GULIR UNTUK LANJUT BACA

“Mahkamah Agung itu hanya user, pengguna. Jadi akan melaksanakan apa yang tertuang di dalam UU itu,” ujar Sunarto di Gedung MA, Jakarta Pusat, Jumat (11/7/2025).

Di sisi lain, dalam proses pembahasannya, MA juga diminta untuk memberikan pendapat soal RUU KUHAP, dan pihaknya telah menyerahkan Daftar Inventarisasi Masalah (DIM) RUU KUHAP.

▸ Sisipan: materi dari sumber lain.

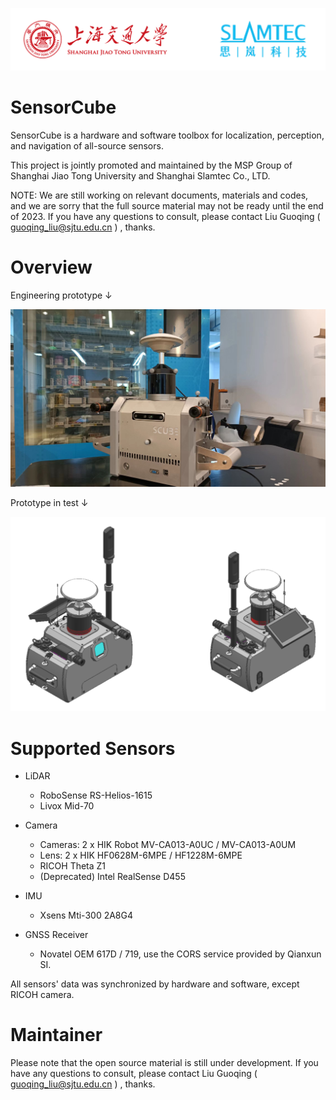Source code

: 
![](Doc/images/001_banner.png)

# SensorCube

SensorCube is a hardware and software toolbox for localization, perception, and navigation of all-source sensors.

This project is jointly promoted and maintained by the MSP Group of Shanghai Jiao Tong University and Shanghai Slamtec Co., LTD.

NOTE: We are still working on relevant documents, materials and codes, and we are sorry that the full source material may not be ready until the end of 2023. If you have any questions to consult, please contact Liu Guoqing ( guoqing_liu@sjtu.edu.cn ) , thanks.

# Overview

Engineering prototype ↓

![](Doc/images/002_EngineeringPrototype.jpg)

Prototype in test ↓

![](Doc/images/003_ProtoTypeInTest.png)

# Supported Sensors

- LiDAR

    - RoboSense RS-Helios-1615 
    - Livox Mid-70

- Camera

    - Cameras: 2 x HIK Robot MV-CA013-A0UC / MV-CA013-A0UM
    - Lens: 2 x HIK HF0628M-6MPE / HF1228M-6MPE
    - RICOH Theta Z1
    - (Deprecated) Intel RealSense D455

- IMU

    - Xsens Mti-300 2A8G4
    
- GNSS Receiver

    - Novatel OEM 617D / 719, use the CORS service provided by Qianxun SI.

All sensors' data was synchronized by hardware and software, except RICOH camera.

# Maintainer

Please note that the open source material is still under development.  If you have any questions to consult, please contact Liu Guoqing ( guoqing_liu@sjtu.edu.cn ) , thanks.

“Nanti itu kewenangan mutlak, kewenangan absolut dari lembaga legislatif. Mahkamah Agung enggak boleh, kami ini hanya user, pengguna undang-undang, bukan pembuat undang-undang,” jelas Sunarto.

Sebelumnya, Komisi III DPR RI dan pemerintah sepakat menghapus Pasal 293 Ayat 3 dalam RUU KUHAP.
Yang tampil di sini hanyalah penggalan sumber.